Does the Location Rating effect the minimum income of listings (past 12 months)

Code

romeListings[["rating_location_category", "rating_category", "value_category"]] = df[["rating_location_category", "rating_category", "value_category"]]

ax = sns.relplot(data= romeListings, x="review_scores_location", y ="min_income_past_12m" ,alpha=0.25)
plt.xticks([0, 1, 2, 3, 4, 5], ["0", "1", "2", "3", "4", "5"])
plt.yscale("log")
plt.title("The minimum income of listings based on location rating")
plt.xlabel("Rating")
plt.ylabel("average minimum income of listings (past 12 months)")
plt.show()

We can see that there is an upward trend that indicate, that listings with higher location review score had higher average minimum income for the past year.

Code

data = romeListings.groupby("rating_location_category")["min_income_past_12m"].mean().sort_values(ascending=False)
sns.barplot(x=data.index, y=data)
plt.title("The Average minimum income of listings based on location rating")
plt.xlabel("Rating")
plt.ylabel("average minimum income of listings (past 12 months)")
plt.show()

We can see here also that Good and Great, both have higher average minimum income than the rest of the categories.

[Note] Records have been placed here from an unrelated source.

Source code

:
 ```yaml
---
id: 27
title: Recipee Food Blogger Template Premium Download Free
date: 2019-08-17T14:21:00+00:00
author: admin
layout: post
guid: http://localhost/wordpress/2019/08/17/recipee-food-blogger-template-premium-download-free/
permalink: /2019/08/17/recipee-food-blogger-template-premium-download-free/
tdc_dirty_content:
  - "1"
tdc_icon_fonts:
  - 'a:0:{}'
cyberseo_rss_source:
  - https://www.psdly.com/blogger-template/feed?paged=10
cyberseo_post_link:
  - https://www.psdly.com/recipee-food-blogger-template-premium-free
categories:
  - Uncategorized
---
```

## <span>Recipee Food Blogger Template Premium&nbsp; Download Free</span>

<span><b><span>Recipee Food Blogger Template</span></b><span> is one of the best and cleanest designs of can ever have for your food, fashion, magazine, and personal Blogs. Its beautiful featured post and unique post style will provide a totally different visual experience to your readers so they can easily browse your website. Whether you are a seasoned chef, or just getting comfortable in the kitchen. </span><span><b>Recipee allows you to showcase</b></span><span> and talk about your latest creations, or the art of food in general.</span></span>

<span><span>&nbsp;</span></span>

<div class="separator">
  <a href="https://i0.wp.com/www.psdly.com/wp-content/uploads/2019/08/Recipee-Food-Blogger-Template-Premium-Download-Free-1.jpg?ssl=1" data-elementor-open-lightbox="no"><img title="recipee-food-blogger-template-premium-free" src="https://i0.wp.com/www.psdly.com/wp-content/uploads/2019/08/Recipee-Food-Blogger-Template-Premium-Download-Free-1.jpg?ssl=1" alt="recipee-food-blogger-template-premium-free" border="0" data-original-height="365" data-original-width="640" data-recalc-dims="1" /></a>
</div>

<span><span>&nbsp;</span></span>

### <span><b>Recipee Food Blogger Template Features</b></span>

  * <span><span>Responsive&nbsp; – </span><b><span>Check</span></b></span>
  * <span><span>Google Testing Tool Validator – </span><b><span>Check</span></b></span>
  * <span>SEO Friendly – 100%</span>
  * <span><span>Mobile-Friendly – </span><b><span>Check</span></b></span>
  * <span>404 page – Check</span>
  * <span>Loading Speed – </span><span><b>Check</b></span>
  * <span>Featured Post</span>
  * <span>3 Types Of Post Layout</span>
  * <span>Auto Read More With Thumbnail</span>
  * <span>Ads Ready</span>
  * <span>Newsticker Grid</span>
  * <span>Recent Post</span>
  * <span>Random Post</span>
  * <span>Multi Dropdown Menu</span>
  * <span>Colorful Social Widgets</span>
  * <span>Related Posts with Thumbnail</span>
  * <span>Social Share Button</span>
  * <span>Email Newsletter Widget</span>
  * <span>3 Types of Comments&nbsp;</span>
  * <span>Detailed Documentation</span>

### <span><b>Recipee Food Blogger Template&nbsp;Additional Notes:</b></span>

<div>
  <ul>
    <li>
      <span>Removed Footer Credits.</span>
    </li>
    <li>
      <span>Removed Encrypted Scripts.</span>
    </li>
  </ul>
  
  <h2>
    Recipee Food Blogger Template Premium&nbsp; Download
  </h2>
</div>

What about the expected income for the next 3 months? let’s check it out.

Does the Location Rating effect the expected average income (next 3 months)

Code

data = romeListings.groupby("rating_location_category")["expected_income_coming_3m"].mean().sort_values(ascending=False)
sns.barplot(x=data.index, y=data)
plt.title("The Expected Income in 3 Months for Listings based on rating")
plt.xlabel("Rating")
plt.ylabel("average income (next 3 months)")
plt.show()

Frome the above figure, it looks like listings with Great location review score are expected to have the highest minimum income for the next three months.

Code

data = romeListings.groupby("rating_location_category")["expected_booked_nights_coming_3m"].mean().sort_values(ascending=False)
sns.barplot(x=data.index, y=data)
plt.title("The Expected Booked Nights in 3 Months for Listings based on rating")
plt.xlabel("Rating")
plt.ylabel("Booked nights (next 3 months)")
plt.show()

It seems that listings with Great, Good or Okay location review score are expected to be booked more than the other categories for the next three months.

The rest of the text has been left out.